Excerpts from a dataset

- - - - -

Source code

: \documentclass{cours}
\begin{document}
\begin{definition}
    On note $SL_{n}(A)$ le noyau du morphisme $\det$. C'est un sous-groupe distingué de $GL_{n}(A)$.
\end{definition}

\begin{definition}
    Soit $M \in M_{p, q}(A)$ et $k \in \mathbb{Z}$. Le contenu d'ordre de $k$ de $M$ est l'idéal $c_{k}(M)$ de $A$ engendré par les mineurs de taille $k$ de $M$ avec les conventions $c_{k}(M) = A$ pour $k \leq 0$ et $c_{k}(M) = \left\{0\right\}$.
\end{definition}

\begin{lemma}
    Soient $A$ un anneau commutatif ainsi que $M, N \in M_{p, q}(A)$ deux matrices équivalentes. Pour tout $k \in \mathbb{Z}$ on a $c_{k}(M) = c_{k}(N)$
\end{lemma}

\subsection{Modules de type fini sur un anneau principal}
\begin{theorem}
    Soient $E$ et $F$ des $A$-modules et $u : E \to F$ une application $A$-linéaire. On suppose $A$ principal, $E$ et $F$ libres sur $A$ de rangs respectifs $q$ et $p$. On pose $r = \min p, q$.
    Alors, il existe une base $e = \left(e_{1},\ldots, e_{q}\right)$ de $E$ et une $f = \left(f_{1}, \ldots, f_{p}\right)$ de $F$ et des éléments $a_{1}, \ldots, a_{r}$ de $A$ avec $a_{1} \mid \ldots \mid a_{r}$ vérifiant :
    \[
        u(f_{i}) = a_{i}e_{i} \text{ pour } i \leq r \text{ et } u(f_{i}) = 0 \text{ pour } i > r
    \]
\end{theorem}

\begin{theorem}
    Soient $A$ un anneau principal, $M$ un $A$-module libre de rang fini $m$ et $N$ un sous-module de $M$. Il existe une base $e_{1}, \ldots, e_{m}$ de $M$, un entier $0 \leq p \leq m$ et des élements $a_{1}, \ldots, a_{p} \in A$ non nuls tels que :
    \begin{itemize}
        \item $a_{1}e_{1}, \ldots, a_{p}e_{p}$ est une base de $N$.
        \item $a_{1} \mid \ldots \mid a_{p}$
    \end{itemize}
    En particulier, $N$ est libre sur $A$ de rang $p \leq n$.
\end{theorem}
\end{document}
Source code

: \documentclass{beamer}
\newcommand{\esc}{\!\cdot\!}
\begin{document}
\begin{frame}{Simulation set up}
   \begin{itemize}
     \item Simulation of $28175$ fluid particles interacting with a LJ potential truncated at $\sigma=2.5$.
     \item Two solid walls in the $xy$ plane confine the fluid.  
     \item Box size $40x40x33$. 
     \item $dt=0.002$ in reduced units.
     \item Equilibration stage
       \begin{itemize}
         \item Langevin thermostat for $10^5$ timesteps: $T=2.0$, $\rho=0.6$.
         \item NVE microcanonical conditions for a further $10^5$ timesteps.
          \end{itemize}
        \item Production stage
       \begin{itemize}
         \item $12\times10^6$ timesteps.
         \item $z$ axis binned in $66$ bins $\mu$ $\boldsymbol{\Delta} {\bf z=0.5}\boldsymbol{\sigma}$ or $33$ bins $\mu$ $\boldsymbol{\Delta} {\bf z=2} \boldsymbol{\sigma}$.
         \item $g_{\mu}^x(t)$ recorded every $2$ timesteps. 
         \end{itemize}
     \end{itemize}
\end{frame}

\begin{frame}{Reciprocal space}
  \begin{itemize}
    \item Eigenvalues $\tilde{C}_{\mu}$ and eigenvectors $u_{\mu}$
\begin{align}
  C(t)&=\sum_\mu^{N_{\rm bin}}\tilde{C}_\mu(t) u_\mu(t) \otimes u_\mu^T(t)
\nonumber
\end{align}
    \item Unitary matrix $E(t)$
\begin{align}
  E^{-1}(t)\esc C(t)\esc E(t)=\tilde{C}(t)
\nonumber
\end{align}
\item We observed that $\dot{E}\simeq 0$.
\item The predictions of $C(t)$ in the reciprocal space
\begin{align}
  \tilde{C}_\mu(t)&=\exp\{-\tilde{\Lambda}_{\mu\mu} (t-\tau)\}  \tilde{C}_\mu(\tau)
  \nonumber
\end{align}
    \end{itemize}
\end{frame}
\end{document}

- - - - -

» What the task requires: Each line from the one with "Unitary matrix $E(t)$" through the last line of the records above must be retyped exactly, and no other line may be given.

» Exercise answer:
    \item Unitary matrix $E(t)$
\begin{align}
  E^{-1}(t)\esc C(t)\esc E(t)=\tilde{C}(t)
\nonumber
\end{align}
\item We observed that $\dot{E}\simeq 0$.
\item The predictions of $C(t)$ in the reciprocal space
\begin{align}
  \tilde{C}_\mu(t)&=\exp\{-\tilde{\Lambda}_{\mu\mu} (t-\tau)\}  \tilde{C}_\mu(\tau)
  \nonumber
\end{align}
    \end{itemize}
\end{frame}
\end{document}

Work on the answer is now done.